__About this exercise__: All records are to be reproduced verbatim, with images omitted.

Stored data

+ + + +

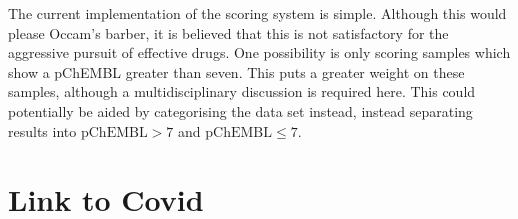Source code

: The current implementation of the scoring system is simple. Although this would please Occam's barber, it is believed that this is not satisfactory for the aggressive pursuit of effective drugs. One possibility is only scoring samples which show a pChEMBL greater than seven. This puts a greater weight on these samples, although a multidisciplinary discussion is required here. This could potentially be aided by categorising the data set instead, instead separating results into $\mathrm{pChEMBL}>7$ and $\mathrm{pChEMBL}\leq{}7$.

\section{Link to Covid}
\blindtext[1]

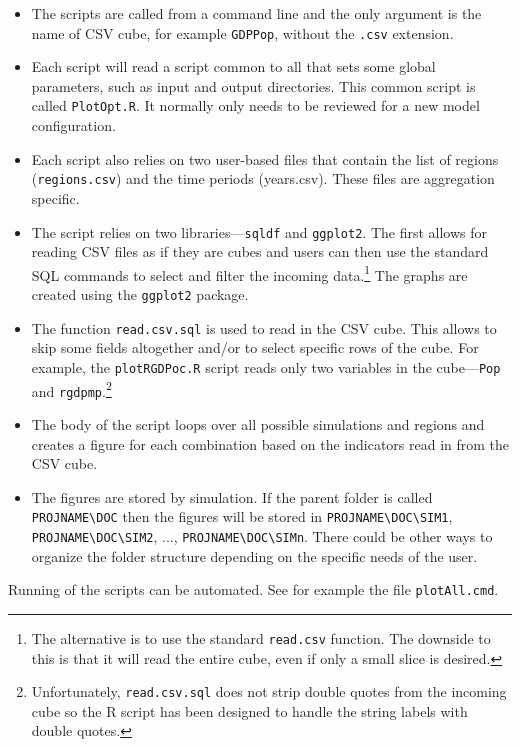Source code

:\begin{itemize}
\item The scripts are called from a command line and the only argument is the name of
CSV cube, for example \texttt{GDPPop}, without the \texttt{.csv} extension.
\item Each script will read a script common to all that sets some global parameters,
such as input and output directories. This common script is called \texttt{PlotOpt.R}. It
normally only needs to be reviewed for a new model configuration.
\item Each script also relies on two user-based files that contain the list of regions
(\texttt{regions.csv}) and the time periods (years.csv). These files are aggregation
specific.
\item The script relies on two libraries---\texttt{sqldf} and \texttt{ggplot2}. The first
allows for reading CSV files as if they are cubes and users can then use the standard
SQL commands to select and filter the incoming data.\footnote{The alternative is to use
the standard \texttt{read.csv} function. The downside to this is that it will read the
entire cube, even if only a small slice is desired.} The graphs are created using
the \texttt{ggplot2} package.
\item The function \texttt{read.csv.sql} is used to read in the CSV cube. This
allows to skip some fields altogether and/or to select specific rows of the cube.
For example, the \texttt{plotRGDPoc.R} script reads only two variables in the
cube---\texttt{Pop} and \texttt{rgdpmp}.\footnote{Unfortunately, \texttt{read.csv.sql}
does not strip double quotes from the incoming cube so the R script has been
designed to handle the string labels with double quotes.}
\item The body of the script loops over all possible simulations and regions and
creates a figure for each combination based on the indicators read in from the CSV
cube.
\item The figures are stored by simulation. If the parent folder is called \texttt{PROJNAME\textbackslash{DOC}} then
the figures will be stored in \texttt{PROJNAME\textbackslash{DOC}\textbackslash{SIM1}}, \texttt{PROJNAME\textbackslash{DOC}\textbackslash{SIM2}}, ...,
\texttt{PROJNAME\textbackslash{DOC}\textbackslash{SIMn}}. There could be other ways to organize the folder structure depending
on the specific needs of the user.
\end{itemize}

\noindent Running of the scripts can be automated. See for example the file
\texttt{plotAll.cmd}.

+ + + +

__Exercise result__:
Source code

: The current implementation of the scoring system is simple. Although this would please Occam's barber, it is believed that this is not satisfactory for the aggressive pursuit of effective drugs. One possibility is only scoring samples which show a pChEMBL greater than seven. This puts a greater weight on these samples, although a multidisciplinary discussion is required here. This could potentially be aided by categorising the data set instead, instead separating results into $\mathrm{pChEMBL}>7$ and $\mathrm{pChEMBL}\leq{}7$.

\section{Link to Covid}
\blindtext[1]

Source code

:\begin{itemize}
\item The scripts are called from a command line and the only argument is the name of
CSV cube, for example \texttt{GDPPop}, without the \texttt{.csv} extension.
\item Each script will read a script common to all that sets some global parameters,
such as input and output directories. This common script is called \texttt{PlotOpt.R}. It
normally only needs to be reviewed for a new model configuration.
\item Each script also relies on two user-based files that contain the list of regions
(\texttt{regions.csv}) and the time periods (years.csv). These files are aggregation
specific.
\item The script relies on two libraries---\texttt{sqldf} and \texttt{ggplot2}. The first
allows for reading CSV files as if they are cubes and users can then use the standard
SQL commands to select and filter the incoming data.\footnote{The alternative is to use
the standard \texttt{read.csv} function. The downside to this is that it will read the
entire cube, even if only a small slice is desired.} The graphs are created using
the \texttt{ggplot2} package.
\item The function \texttt{read.csv.sql} is used to read in the CSV cube. This
allows to skip some fields altogether and/or to select specific rows of the cube.
For example, the \texttt{plotRGDPoc.R} script reads only two variables in the
cube---\texttt{Pop} and \texttt{rgdpmp}.\footnote{Unfortunately, \texttt{read.csv.sql}
does not strip double quotes from the incoming cube so the R script has been
designed to handle the string labels with double quotes.}
\item The body of the script loops over all possible simulations and regions and
creates a figure for each combination based on the indicators read in from the CSV
cube.
\item The figures are stored by simulation. If the parent folder is called \texttt{PROJNAME\textbackslash{DOC}} then
the figures will be stored in \texttt{PROJNAME\textbackslash{DOC}\textbackslash{SIM1}}, \texttt{PROJNAME\textbackslash{DOC}\textbackslash{SIM2}}, ...,
\texttt{PROJNAME\textbackslash{DOC}\textbackslash{SIMn}}. There could be other ways to organize the folder structure depending
on the specific needs of the user.
\end{itemize}

\noindent Running of the scripts can be automated. See for example the file
\texttt{plotAll.cmd}.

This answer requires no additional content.